## Exercise details:
Search the records below for "### Activities". Return that line and all remaining lines exactly.

## Provided data:
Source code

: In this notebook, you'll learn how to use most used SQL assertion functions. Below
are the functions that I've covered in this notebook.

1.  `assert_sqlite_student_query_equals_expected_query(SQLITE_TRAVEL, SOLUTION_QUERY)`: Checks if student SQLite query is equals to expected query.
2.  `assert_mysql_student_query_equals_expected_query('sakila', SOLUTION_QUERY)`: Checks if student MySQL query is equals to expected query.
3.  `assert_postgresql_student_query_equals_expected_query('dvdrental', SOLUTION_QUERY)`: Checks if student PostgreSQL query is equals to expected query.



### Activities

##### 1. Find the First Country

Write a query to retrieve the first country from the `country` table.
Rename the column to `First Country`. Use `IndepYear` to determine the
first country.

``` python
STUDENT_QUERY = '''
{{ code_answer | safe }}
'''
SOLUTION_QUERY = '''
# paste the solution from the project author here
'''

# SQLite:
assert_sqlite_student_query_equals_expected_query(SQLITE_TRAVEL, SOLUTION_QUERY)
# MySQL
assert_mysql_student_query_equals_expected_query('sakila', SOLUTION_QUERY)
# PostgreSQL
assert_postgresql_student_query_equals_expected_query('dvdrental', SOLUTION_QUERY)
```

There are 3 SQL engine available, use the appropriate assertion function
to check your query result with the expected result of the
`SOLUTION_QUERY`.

## Problem solution:
### Activities

##### 1. Find the First Country

Write a query to retrieve the first country from the `country` table.
Rename the column to `First Country`. Use `IndepYear` to determine the
first country.

``` python
STUDENT_QUERY = '''
{{ code_answer | safe }}
'''
SOLUTION_QUERY = '''
# paste the solution from the project author here
'''

# SQLite:
assert_sqlite_student_query_equals_expected_query(SQLITE_TRAVEL, SOLUTION_QUERY)
# MySQL
assert_mysql_student_query_equals_expected_query('sakila', SOLUTION_QUERY)
# PostgreSQL
assert_postgresql_student_query_equals_expected_query('dvdrental', SOLUTION_QUERY)
```

There are 3 SQL engine available, use the appropriate assertion function
to check your query result with the expected result of the
`SOLUTION_QUERY`.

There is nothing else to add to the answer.